News to Note AIG

1. BBC News: “Diamond Clues to Beasts’ Demise”

Scientists are taking the gold standard for proof of extinction to the next level—with diamonds.

A team has discovered “nano-diamonds” and other materials thought to be from a meteorite impact in several sedimentary layers across the U.S. The team says the find bolsters a controversial theory that such an impact may have wiped out mammoths and even humans in North America more than ten millennia ago.

The report, published in Science, used transmission electron microscopy to identify the diamonds, iridium, and magnetic microspherules, allegedly from 12,900 years ago. According to the team, the layers in question have up to a million times more diamonds than sediments close by, a distinctive suggestion of meteorite explosion (on or above the ground).

However, even old-earth geologists dispute the significance of the research—or the accuracy of its conclusions.
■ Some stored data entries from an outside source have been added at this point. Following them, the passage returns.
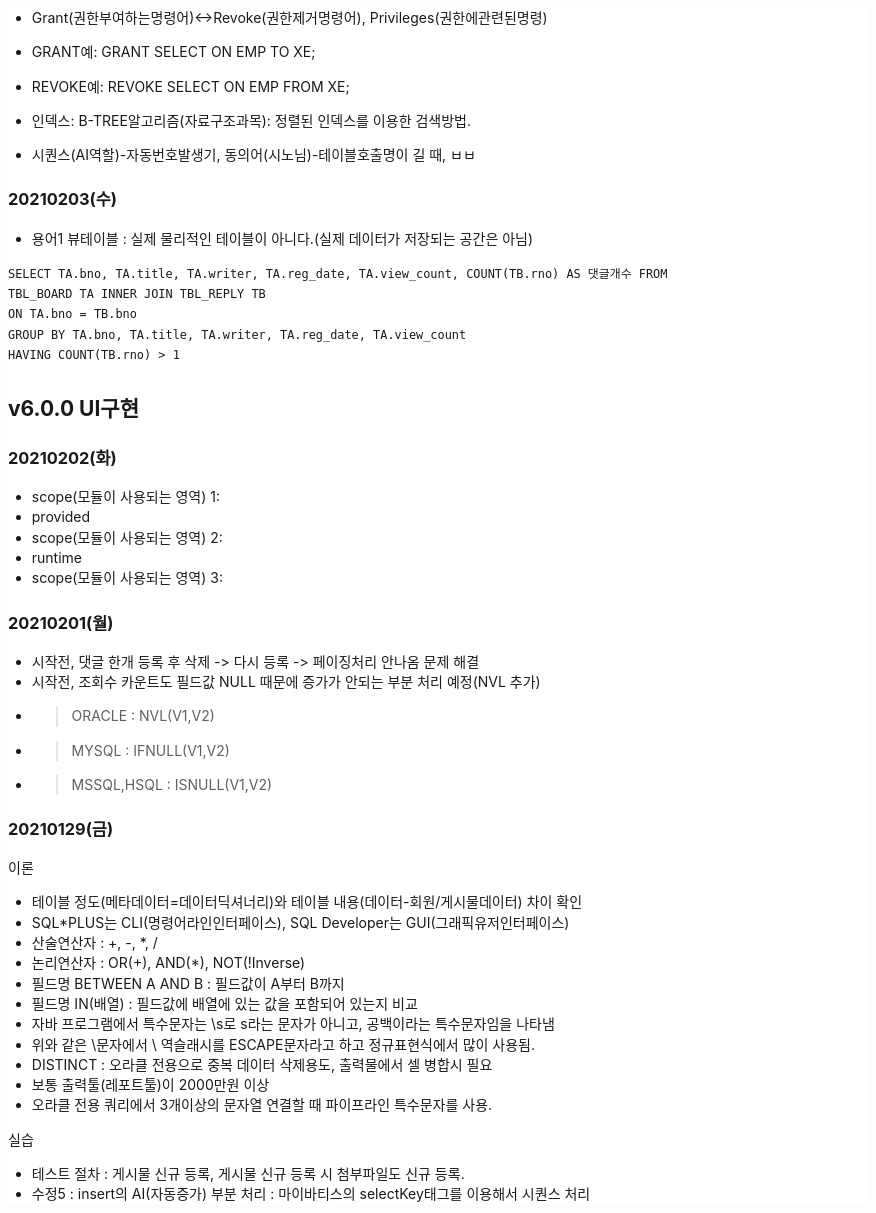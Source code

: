 - Grant(권한부여하는명령어)<->Revoke(권한제거명령어), Privileges(권한에관련된명령)
- GRANT예:  GRANT SELECT ON EMP TO XE;
- REVOKE예: REVOKE SELECT ON EMP FROM XE;
- 인덱스: B-TREE알고리즘(자료구조과목): 정렬된 인덱스를 이용한 검색방법.

- 시퀀스(AI역할)-자동번호발생기, 동의어(시노님)-테이블호출명이 길 때, ㅂㅂ

### 20210203(수)
- 용어1 뷰테이블 : 실제 물리적인 테이블이 아니다.(실제 데이터가 저장되는 공간은 아님)

```
SELECT TA.bno, TA.title, TA.writer, TA.reg_date, TA.view_count, COUNT(TB.rno) AS 댓글개수 FROM 
TBL_BOARD TA INNER JOIN TBL_REPLY TB
ON TA.bno = TB.bno
GROUP BY TA.bno, TA.title, TA.writer, TA.reg_date, TA.view_count
HAVING COUNT(TB.rno) > 1
```

## v6.0.0 UI구현
### 20210202(화)
- scope(모듈이 사용되는 영역) 1:
- provided
- scope(모듈이 사용되는 영역) 2:
- runtime
- scope(모듈이 사용되는 영역) 3:


### 20210201(월)
- 시작전, 댓글 한개 등록 후 삭제  -> 다시 등록 -> 페이징처리 안나옴 문제 해결
- 시작전, 조회수 카운트도 필드값 NULL 때문에 증가가 안되는 부분 처리 예정(NVL 추가)
- > ORACLE : NVL(V1,V2)
- > MYSQL : IFNULL(V1,V2)
- > MSSQL,HSQL : ISNULL(V1,V2)
 

### 20210129(금)
이론
- 테이블 정도(메타데이터=데이터딕셔너리)와 테이블 내용(데이터-회원/게시물데이터) 차이 확인
- SQL*PLUS는 CLI(명령어라인인터페이스), SQL Developer는  GUI(그래픽유저인터페이스)
- 산술연산자 : +, -, *, /
- 논리연산자 : OR(+), AND(*), NOT(!Inverse)
- 필드명 BETWEEN A AND B : 필드값이 A부터 B까지
- 필드명 IN(배열) : 필드값에 배열에 있는 값을 포함되어 있는지 비교
- 자바 프로그램에서 특수문자는 \s로 s라는 문자가 아니고, 공백이라는 특수문자임을 나타냄
- 위와 같은 \문자에서 \ 역슬래시를 ESCAPE문자라고 하고 정규표현식에서 많이 사용됨.
- DISTINCT : 오라클 전용으로 중복 데이터 삭제용도, 출력물에서 셀 병합시 필요
- 보통 출력툴(레포트툴)이 2000만원 이상
- 오라클 전용 쿼리에서 3개이상의 문자열 연결할 때 파이프라인 특수문자를 사용.


실습
- 테스트 절차 : 게시물 신규 등록, 게시물 신규 등록 시 첨부파일도 신규 등록.
- 수정5 : insert의 AI(자동증가) 부분 처리 : 마이바티스의 selectKey태그를 이용해서 시퀀스 처리
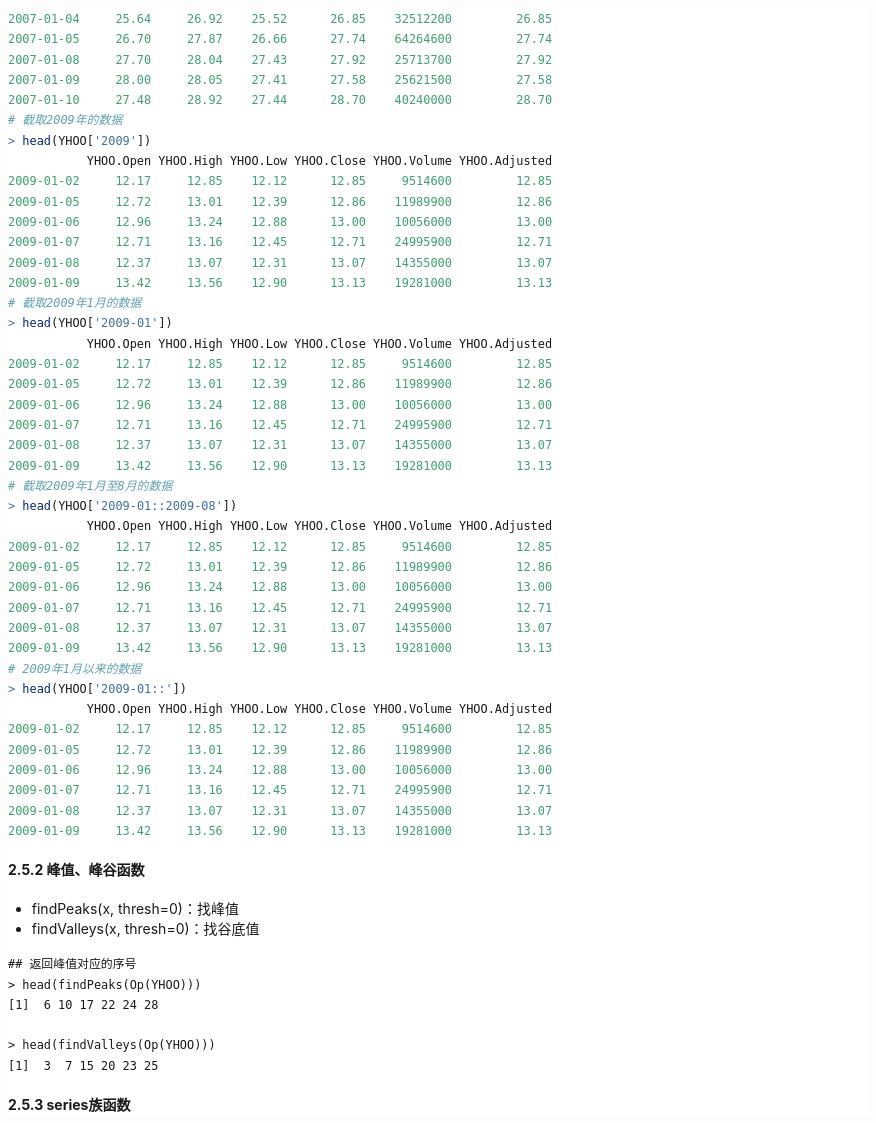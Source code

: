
 ``` r
2007-01-04     25.64     26.92    25.52      26.85    32512200         26.85
2007-01-05     26.70     27.87    26.66      27.74    64264600         27.74
2007-01-08     27.70     28.04    27.43      27.92    25713700         27.92
2007-01-09     28.00     28.05    27.41      27.58    25621500         27.58
2007-01-10     27.48     28.92    27.44      28.70    40240000         28.70
# 截取2009年的数据
> head(YHOO['2009'])
           YHOO.Open YHOO.High YHOO.Low YHOO.Close YHOO.Volume YHOO.Adjusted
2009-01-02     12.17     12.85    12.12      12.85     9514600         12.85
2009-01-05     12.72     13.01    12.39      12.86    11989900         12.86
2009-01-06     12.96     13.24    12.88      13.00    10056000         13.00
2009-01-07     12.71     13.16    12.45      12.71    24995900         12.71
2009-01-08     12.37     13.07    12.31      13.07    14355000         13.07
2009-01-09     13.42     13.56    12.90      13.13    19281000         13.13
# 截取2009年1月的数据
> head(YHOO['2009-01'])
           YHOO.Open YHOO.High YHOO.Low YHOO.Close YHOO.Volume YHOO.Adjusted
2009-01-02     12.17     12.85    12.12      12.85     9514600         12.85
2009-01-05     12.72     13.01    12.39      12.86    11989900         12.86
2009-01-06     12.96     13.24    12.88      13.00    10056000         13.00
2009-01-07     12.71     13.16    12.45      12.71    24995900         12.71
2009-01-08     12.37     13.07    12.31      13.07    14355000         13.07
2009-01-09     13.42     13.56    12.90      13.13    19281000         13.13
# 截取2009年1月至8月的数据
> head(YHOO['2009-01::2009-08'])
           YHOO.Open YHOO.High YHOO.Low YHOO.Close YHOO.Volume YHOO.Adjusted
2009-01-02     12.17     12.85    12.12      12.85     9514600         12.85
2009-01-05     12.72     13.01    12.39      12.86    11989900         12.86
2009-01-06     12.96     13.24    12.88      13.00    10056000         13.00
2009-01-07     12.71     13.16    12.45      12.71    24995900         12.71
2009-01-08     12.37     13.07    12.31      13.07    14355000         13.07
2009-01-09     13.42     13.56    12.90      13.13    19281000         13.13
# 2009年1月以来的数据
> head(YHOO['2009-01::'])
           YHOO.Open YHOO.High YHOO.Low YHOO.Close YHOO.Volume YHOO.Adjusted
2009-01-02     12.17     12.85    12.12      12.85     9514600         12.85
2009-01-05     12.72     13.01    12.39      12.86    11989900         12.86
2009-01-06     12.96     13.24    12.88      13.00    10056000         13.00
2009-01-07     12.71     13.16    12.45      12.71    24995900         12.71
2009-01-08     12.37     13.07    12.31      13.07    14355000         13.07
2009-01-09     13.42     13.56    12.90      13.13    19281000         13.13

```
#### 2.5.2 峰值、峰谷函数

* findPeaks(x, thresh=0)：找峰值
* findValleys(x, thresh=0)：找谷底值

```{r}
## 返回峰值对应的序号
> head(findPeaks(Op(YHOO)))
[1]  6 10 17 22 24 28

> head(findValleys(Op(YHOO)))
[1]  3  7 15 20 23 25
```
#### 2.5.3 series族函数
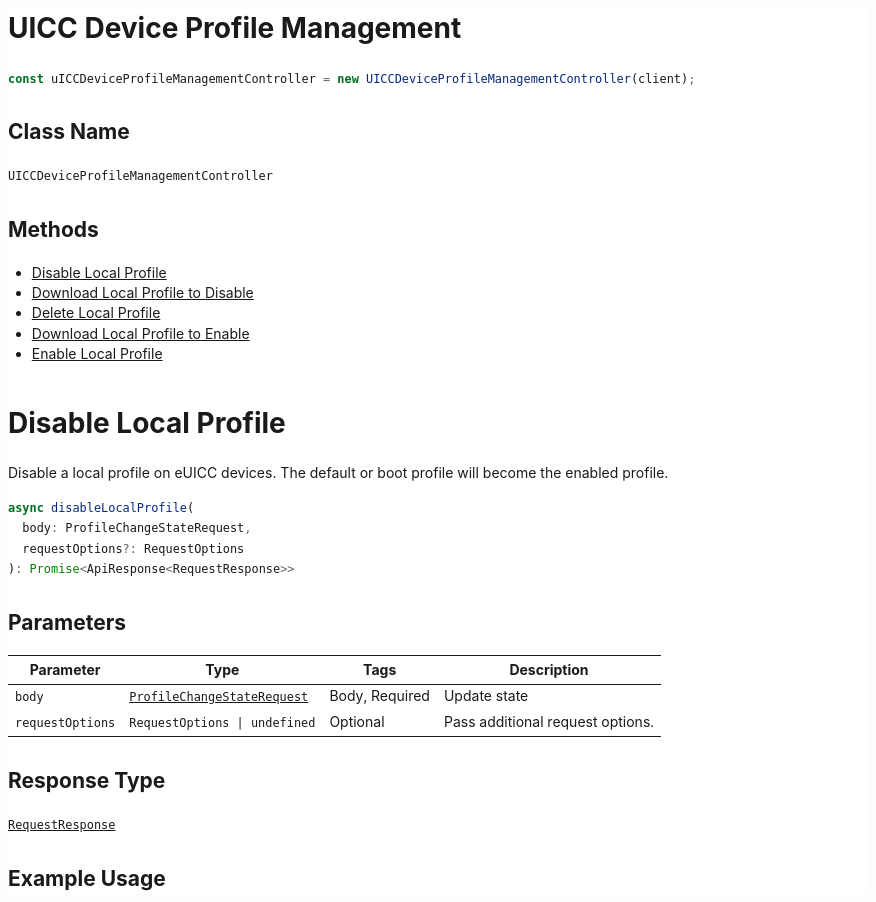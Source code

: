 # UICC Device Profile Management

```ts
const uICCDeviceProfileManagementController = new UICCDeviceProfileManagementController(client);
```

## Class Name

`UICCDeviceProfileManagementController`

## Methods

* [Disable Local Profile](../../doc/controllers/uicc-device-profile-management.md#disable-local-profile)
* [Download Local Profile to Disable](../../doc/controllers/uicc-device-profile-management.md#download-local-profile-to-disable)
* [Delete Local Profile](../../doc/controllers/uicc-device-profile-management.md#delete-local-profile)
* [Download Local Profile to Enable](../../doc/controllers/uicc-device-profile-management.md#download-local-profile-to-enable)
* [Enable Local Profile](../../doc/controllers/uicc-device-profile-management.md#enable-local-profile)


# Disable Local Profile

Disable a local profile on eUICC devices. The default or boot profile will become the enabled profile.

```ts
async disableLocalProfile(
  body: ProfileChangeStateRequest,
  requestOptions?: RequestOptions
): Promise<ApiResponse<RequestResponse>>
```

## Parameters

| Parameter | Type | Tags | Description |
|  --- | --- | --- | --- |
| `body` | [`ProfileChangeStateRequest`](../../doc/models/profile-change-state-request.md) | Body, Required | Update state |
| `requestOptions` | `RequestOptions \| undefined` | Optional | Pass additional request options. |

## Response Type

[`RequestResponse`](../../doc/models/request-response.md)

## Example Usage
Southern Illinois University geologist Nicholas Pinter told BBC News that not only was the material found not of a uniform age, but that some of the materials found “rain down all the time and are present throughout the geological record.” Pinter also pointed out that nano-diamonds have been identified elsewhere in the fossil record when there’s no indication of meteorite impact.

“Time will tell, but so far the [meteorite] impact looks like an increasingly desperate fishing expedition for supporting evidence,” he said, calling the idea that a meteorite exploded in the air “untested and highly implausible.”

NASA scientist David Morrison likewise said, “I know of no mechanism that would break up a comet and distribute it over North America in the way [the study authors] suggest,” though he said the presence of the nano-diamonds was an “interesting mystery.”

It sounds as though there’s no compelling reason to even respond to the “diamond” news, considering the lackluster response even old-earthers have given it. However, study co-author Allen West, a retired geologist, defends the study with the comment, “People still like to think of geological processes happening slowly over time. It’s unsettling that something happening in a few minutes could flip our climate and cause widespread extinctions.”

While West is obviously endorsing the meteorite-explosion viewpoint, it is a reminder of how other catastrophes could change the course of history, such as the global Flood. Meteorite or volcanic activity during and since the Genesis Flood a few thousand years ago could have played a role, accounting for nano-diamonds and other particles. Since we have no historical record of such events, we can at most speculate within our worldview—just like evolutionists—even while knowing we may never conclusively solve this “mystery.”

2. BBC News: “Pink Iguana Rewrites Family Tree”

A quarter-century ago, they might have been considered just as fantastic as pink elephants—but now pink iguanas are in the scientific spotlight.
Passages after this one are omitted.